* **Task requirements**
Records follow. Copy every line with "inddlim".
___ Records ___
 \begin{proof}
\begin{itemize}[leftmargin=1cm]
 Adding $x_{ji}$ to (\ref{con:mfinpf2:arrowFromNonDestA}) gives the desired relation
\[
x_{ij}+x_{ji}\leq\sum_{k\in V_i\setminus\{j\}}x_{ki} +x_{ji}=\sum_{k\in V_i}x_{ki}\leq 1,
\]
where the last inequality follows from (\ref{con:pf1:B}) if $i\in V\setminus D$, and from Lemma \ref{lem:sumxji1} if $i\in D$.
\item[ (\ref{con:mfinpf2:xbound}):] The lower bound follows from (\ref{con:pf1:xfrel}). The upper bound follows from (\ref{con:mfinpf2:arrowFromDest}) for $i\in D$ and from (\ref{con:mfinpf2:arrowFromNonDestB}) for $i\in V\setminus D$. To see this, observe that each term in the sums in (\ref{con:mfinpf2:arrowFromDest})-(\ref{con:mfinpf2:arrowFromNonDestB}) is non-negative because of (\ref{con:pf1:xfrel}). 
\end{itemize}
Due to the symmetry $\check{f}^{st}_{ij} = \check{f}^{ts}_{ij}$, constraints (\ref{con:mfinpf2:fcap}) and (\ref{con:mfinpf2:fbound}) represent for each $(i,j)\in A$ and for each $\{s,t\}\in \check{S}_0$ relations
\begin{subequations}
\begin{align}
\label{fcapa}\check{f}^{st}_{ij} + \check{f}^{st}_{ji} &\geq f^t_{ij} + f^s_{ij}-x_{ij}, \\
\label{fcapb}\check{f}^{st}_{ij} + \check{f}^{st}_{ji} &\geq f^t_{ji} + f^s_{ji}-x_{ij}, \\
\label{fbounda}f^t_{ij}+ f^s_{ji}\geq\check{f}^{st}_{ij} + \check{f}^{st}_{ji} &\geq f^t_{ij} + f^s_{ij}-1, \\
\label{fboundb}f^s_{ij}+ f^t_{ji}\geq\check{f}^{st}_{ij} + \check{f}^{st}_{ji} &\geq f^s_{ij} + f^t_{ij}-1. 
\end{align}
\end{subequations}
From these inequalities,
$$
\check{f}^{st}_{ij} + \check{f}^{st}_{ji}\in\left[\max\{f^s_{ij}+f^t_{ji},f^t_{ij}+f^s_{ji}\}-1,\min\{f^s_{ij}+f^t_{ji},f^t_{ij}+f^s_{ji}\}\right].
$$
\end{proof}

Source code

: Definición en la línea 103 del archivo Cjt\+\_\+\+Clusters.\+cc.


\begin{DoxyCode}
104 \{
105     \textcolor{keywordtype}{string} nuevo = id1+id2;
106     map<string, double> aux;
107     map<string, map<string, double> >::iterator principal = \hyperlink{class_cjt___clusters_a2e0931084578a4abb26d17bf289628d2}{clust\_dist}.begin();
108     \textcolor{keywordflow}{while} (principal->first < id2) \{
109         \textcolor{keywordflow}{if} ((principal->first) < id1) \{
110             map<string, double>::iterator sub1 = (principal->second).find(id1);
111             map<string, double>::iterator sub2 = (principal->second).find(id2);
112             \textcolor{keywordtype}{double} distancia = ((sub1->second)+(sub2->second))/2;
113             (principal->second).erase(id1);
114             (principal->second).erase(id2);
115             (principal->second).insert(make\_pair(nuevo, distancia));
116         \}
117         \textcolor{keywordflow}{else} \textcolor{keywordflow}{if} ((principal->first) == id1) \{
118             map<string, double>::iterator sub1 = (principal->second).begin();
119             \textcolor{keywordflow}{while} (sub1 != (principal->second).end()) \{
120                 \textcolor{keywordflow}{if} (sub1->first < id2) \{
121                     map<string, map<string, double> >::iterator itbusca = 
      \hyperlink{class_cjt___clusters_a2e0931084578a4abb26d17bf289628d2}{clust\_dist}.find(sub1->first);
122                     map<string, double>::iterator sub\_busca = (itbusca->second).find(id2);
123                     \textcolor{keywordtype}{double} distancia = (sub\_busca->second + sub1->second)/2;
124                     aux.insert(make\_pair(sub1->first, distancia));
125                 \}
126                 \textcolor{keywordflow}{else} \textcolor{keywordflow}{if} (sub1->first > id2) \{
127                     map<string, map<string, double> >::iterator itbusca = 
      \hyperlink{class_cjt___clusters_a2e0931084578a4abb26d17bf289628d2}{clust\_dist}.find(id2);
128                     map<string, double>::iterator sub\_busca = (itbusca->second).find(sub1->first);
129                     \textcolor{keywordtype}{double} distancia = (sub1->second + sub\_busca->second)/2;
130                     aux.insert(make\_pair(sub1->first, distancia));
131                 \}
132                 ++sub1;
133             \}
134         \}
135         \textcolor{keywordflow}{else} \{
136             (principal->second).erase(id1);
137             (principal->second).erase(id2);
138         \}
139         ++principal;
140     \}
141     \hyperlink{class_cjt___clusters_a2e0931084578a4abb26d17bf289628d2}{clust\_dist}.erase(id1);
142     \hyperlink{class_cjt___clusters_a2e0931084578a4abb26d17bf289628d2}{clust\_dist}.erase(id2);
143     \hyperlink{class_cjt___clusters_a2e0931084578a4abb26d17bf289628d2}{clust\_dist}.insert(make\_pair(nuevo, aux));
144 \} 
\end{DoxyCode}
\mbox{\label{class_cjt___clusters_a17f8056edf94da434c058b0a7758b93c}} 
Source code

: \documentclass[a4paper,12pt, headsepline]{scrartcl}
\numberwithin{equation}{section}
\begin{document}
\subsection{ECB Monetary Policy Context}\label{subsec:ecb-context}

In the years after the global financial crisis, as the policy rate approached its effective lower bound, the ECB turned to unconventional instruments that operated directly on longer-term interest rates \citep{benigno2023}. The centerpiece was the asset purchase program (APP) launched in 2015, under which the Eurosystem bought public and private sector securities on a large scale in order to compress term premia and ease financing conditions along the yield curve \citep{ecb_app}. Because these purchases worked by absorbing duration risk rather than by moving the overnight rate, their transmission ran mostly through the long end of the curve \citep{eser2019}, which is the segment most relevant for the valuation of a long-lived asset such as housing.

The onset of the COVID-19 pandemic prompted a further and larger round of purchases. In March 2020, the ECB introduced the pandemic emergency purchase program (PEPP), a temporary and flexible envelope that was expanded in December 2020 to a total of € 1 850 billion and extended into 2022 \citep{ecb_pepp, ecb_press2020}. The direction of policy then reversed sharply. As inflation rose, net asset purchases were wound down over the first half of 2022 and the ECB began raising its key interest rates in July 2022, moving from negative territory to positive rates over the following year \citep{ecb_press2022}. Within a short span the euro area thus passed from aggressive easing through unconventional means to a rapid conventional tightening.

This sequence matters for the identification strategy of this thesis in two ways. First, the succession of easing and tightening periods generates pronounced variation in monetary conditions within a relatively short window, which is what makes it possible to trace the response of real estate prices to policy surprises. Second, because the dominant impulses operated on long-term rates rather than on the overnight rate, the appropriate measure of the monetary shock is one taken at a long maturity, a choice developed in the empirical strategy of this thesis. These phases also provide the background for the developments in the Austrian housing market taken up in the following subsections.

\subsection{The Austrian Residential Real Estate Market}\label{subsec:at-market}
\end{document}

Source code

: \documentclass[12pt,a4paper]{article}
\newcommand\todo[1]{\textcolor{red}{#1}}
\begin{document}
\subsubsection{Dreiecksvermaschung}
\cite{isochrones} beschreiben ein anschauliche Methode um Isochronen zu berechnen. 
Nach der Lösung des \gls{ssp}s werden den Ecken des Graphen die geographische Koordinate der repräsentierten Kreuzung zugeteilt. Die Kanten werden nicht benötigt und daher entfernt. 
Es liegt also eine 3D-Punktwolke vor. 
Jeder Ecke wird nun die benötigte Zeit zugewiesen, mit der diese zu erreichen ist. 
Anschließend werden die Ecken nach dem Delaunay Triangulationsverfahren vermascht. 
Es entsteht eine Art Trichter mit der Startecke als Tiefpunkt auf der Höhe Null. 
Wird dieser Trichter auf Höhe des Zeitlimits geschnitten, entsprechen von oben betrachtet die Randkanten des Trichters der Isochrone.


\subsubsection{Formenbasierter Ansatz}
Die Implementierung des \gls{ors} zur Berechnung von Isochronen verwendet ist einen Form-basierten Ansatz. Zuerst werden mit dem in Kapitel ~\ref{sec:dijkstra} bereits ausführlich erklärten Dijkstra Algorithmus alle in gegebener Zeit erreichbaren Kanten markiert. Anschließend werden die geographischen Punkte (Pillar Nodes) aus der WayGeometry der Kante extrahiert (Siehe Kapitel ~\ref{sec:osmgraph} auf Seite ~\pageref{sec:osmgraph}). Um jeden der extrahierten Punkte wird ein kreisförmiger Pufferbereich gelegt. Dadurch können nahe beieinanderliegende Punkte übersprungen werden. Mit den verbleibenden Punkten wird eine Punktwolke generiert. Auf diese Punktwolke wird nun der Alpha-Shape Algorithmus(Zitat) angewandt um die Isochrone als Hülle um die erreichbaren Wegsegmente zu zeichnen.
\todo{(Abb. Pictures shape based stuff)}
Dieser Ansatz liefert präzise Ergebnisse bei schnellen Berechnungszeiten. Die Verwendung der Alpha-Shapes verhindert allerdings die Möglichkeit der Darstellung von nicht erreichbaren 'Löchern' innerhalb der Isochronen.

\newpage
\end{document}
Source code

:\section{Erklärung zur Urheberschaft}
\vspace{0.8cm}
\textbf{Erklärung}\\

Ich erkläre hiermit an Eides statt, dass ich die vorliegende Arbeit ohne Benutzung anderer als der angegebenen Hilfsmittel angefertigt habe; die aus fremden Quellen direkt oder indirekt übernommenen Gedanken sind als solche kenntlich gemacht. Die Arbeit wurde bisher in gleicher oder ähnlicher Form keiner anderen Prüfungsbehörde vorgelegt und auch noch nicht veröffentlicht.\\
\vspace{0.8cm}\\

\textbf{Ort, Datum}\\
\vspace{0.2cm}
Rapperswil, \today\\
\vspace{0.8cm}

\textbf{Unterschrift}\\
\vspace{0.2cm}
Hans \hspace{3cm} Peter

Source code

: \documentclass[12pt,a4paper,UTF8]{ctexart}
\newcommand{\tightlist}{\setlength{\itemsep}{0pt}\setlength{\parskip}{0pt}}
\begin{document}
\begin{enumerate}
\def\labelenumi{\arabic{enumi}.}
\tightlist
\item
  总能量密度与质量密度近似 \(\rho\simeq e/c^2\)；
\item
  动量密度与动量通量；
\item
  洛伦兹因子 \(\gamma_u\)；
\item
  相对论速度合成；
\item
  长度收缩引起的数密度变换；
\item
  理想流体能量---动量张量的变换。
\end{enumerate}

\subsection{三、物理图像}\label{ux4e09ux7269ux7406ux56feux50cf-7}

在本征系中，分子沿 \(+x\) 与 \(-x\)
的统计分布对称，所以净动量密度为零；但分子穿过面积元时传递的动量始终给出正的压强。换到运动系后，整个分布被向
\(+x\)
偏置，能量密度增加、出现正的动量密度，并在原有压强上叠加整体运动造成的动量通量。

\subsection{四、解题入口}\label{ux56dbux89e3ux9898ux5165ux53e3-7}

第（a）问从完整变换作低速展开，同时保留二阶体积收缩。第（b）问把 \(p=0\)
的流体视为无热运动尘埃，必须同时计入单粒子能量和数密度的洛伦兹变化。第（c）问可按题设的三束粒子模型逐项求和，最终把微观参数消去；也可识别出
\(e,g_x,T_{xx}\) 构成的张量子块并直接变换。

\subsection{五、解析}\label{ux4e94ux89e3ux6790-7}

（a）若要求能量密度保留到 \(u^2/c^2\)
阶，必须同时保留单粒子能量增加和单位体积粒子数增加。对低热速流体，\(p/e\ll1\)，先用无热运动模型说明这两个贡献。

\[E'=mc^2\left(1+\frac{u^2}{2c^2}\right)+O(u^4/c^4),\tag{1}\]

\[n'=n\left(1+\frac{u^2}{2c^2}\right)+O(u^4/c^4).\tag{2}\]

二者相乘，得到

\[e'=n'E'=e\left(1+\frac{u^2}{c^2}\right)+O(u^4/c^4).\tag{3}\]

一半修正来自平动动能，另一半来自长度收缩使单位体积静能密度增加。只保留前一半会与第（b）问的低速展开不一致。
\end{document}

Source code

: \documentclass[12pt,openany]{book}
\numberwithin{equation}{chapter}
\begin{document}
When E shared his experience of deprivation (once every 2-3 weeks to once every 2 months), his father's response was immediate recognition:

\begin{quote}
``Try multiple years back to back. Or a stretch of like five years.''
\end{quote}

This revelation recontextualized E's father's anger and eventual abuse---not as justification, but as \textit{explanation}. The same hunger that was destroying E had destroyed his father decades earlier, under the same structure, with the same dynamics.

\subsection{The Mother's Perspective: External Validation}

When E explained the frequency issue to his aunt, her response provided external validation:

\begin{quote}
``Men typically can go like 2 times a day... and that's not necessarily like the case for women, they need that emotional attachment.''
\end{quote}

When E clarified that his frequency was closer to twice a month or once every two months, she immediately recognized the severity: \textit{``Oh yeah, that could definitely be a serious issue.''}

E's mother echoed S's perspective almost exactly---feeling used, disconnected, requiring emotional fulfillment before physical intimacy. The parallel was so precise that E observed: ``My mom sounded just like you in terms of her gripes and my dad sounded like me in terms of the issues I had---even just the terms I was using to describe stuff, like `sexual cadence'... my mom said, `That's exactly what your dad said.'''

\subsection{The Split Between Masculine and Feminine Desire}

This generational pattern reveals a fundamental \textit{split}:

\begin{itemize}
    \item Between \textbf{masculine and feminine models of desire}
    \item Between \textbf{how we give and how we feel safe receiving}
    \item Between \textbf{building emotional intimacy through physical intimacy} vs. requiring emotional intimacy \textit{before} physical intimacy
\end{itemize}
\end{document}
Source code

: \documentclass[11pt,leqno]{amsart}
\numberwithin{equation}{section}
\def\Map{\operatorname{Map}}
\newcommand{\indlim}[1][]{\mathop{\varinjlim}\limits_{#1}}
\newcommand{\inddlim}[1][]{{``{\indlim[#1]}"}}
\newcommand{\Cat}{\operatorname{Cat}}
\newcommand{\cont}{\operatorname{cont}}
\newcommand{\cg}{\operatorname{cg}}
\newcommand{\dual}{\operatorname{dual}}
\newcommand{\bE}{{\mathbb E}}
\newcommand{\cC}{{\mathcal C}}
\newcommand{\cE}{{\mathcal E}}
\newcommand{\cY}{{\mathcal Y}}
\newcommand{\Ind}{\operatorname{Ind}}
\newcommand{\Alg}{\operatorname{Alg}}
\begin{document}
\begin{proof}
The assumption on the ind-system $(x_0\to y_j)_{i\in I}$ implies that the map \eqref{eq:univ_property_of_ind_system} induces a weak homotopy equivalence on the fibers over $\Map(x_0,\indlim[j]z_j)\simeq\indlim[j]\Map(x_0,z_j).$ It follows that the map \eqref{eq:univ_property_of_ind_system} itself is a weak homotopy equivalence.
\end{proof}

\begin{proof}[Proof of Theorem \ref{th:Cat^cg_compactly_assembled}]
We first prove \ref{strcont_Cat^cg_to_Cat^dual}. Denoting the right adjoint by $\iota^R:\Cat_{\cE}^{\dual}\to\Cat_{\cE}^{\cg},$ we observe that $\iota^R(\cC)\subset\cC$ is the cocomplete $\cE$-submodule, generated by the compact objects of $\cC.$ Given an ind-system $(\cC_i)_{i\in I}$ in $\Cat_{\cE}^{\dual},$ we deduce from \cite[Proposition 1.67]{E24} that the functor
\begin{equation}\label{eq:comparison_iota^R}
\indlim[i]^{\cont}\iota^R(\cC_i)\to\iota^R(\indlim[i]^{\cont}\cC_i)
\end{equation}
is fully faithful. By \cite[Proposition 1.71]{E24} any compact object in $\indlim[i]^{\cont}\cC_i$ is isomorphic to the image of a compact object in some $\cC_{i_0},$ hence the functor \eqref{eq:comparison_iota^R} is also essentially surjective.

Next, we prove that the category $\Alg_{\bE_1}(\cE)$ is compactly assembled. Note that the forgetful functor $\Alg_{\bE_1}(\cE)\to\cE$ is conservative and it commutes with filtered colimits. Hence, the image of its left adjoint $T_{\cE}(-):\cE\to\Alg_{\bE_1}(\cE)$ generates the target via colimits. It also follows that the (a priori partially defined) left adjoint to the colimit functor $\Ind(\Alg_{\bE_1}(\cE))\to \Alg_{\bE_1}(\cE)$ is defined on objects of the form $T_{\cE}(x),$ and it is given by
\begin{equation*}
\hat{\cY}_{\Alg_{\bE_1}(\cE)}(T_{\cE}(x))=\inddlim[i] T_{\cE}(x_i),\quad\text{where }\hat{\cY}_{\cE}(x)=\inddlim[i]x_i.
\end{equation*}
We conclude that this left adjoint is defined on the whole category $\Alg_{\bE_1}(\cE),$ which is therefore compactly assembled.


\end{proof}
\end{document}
___
* **Expected answer**
\newcommand{\inddlim}[1][]{{``{\indlim[#1]}"}}
\hat{\cY}_{\Alg_{\bE_1}(\cE)}(T_{\cE}(x))=\inddlim[i] T_{\cE}(x_i),\quad\text{where }\hat{\cY}_{\cE}(x)=\inddlim[i]x_i.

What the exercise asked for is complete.